What you need to do
Pull each line holding the word "DoxyCompactList" from the data.

━━ Input data

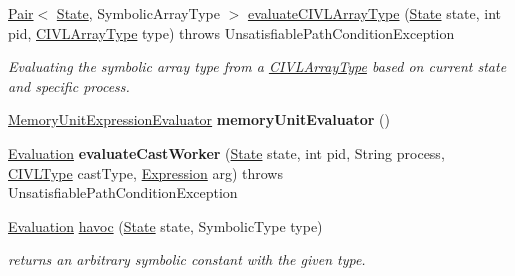 \begin{DoxyCompactItemize}
\item 
\hyperlink{classedu_1_1udel_1_1cis_1_1vsl_1_1civl_1_1util_1_1IF_1_1Pair}{Pair}$<$ \hyperlink{interfaceedu_1_1udel_1_1cis_1_1vsl_1_1civl_1_1state_1_1IF_1_1State}{State}, Symbolic\+Array\+Type $>$ \hyperlink{interfaceedu_1_1udel_1_1cis_1_1vsl_1_1civl_1_1semantics_1_1IF_1_1Evaluator_ae7f6a8345e28f9538b9a6058d939b24f}{evaluate\+C\+I\+V\+L\+Array\+Type} (\hyperlink{interfaceedu_1_1udel_1_1cis_1_1vsl_1_1civl_1_1state_1_1IF_1_1State}{State} state, int pid, \hyperlink{interfaceedu_1_1udel_1_1cis_1_1vsl_1_1civl_1_1model_1_1IF_1_1type_1_1CIVLArrayType}{C\+I\+V\+L\+Array\+Type} type)  throws Unsatisfiable\+Path\+Condition\+Exception
\begin{DoxyCompactList}\small\item\em Evaluating the symbolic array type from a \hyperlink{}{C\+I\+V\+L\+Array\+Type} based on current state and specific process. \end{DoxyCompactList}\item 
\hypertarget{interfaceedu_1_1udel_1_1cis_1_1vsl_1_1civl_1_1semantics_1_1IF_1_1Evaluator_ab1d1677a6a17f256097a27be49a5f359}{}\hyperlink{interfaceedu_1_1udel_1_1cis_1_1vsl_1_1civl_1_1semantics_1_1IF_1_1MemoryUnitExpressionEvaluator}{Memory\+Unit\+Expression\+Evaluator} {\bfseries memory\+Unit\+Evaluator} ()\label{interfaceedu_1_1udel_1_1cis_1_1vsl_1_1civl_1_1semantics_1_1IF_1_1Evaluator_ab1d1677a6a17f256097a27be49a5f359}

\item 
\hypertarget{interfaceedu_1_1udel_1_1cis_1_1vsl_1_1civl_1_1semantics_1_1IF_1_1Evaluator_a818296dda87a957ea427cb40e0acb3f2}{}\hyperlink{classedu_1_1udel_1_1cis_1_1vsl_1_1civl_1_1semantics_1_1IF_1_1Evaluation}{Evaluation} {\bfseries evaluate\+Cast\+Worker} (\hyperlink{interfaceedu_1_1udel_1_1cis_1_1vsl_1_1civl_1_1state_1_1IF_1_1State}{State} state, int pid, String process, \hyperlink{interfaceedu_1_1udel_1_1cis_1_1vsl_1_1civl_1_1model_1_1IF_1_1type_1_1CIVLType}{C\+I\+V\+L\+Type} cast\+Type, \hyperlink{interfaceedu_1_1udel_1_1cis_1_1vsl_1_1civl_1_1model_1_1IF_1_1expression_1_1Expression}{Expression} arg)  throws Unsatisfiable\+Path\+Condition\+Exception\label{interfaceedu_1_1udel_1_1cis_1_1vsl_1_1civl_1_1semantics_1_1IF_1_1Evaluator_a818296dda87a957ea427cb40e0acb3f2}

\item 
\hyperlink{classedu_1_1udel_1_1cis_1_1vsl_1_1civl_1_1semantics_1_1IF_1_1Evaluation}{Evaluation} \hyperlink{interfaceedu_1_1udel_1_1cis_1_1vsl_1_1civl_1_1semantics_1_1IF_1_1Evaluator_a292a5f3000d30fc6e72a181faf80f8b1}{havoc} (\hyperlink{interfaceedu_1_1udel_1_1cis_1_1vsl_1_1civl_1_1state_1_1IF_1_1State}{State} state, Symbolic\+Type type)
\begin{DoxyCompactList}\small\item\em returns an arbitrary symbolic constant with the given type. \end{DoxyCompactList}\end{DoxyCompactItemize}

━━━━

Solution for this problem
\begin{DoxyCompactList}\small\item\em Evaluating the symbolic array type from a \hyperlink{}{C\+I\+V\+L\+Array\+Type} based on current state and specific process. \end{DoxyCompactList}\item 
\begin{DoxyCompactList}\small\item\em returns an arbitrary symbolic constant with the given type. \end{DoxyCompactList}\end{DoxyCompactItemize}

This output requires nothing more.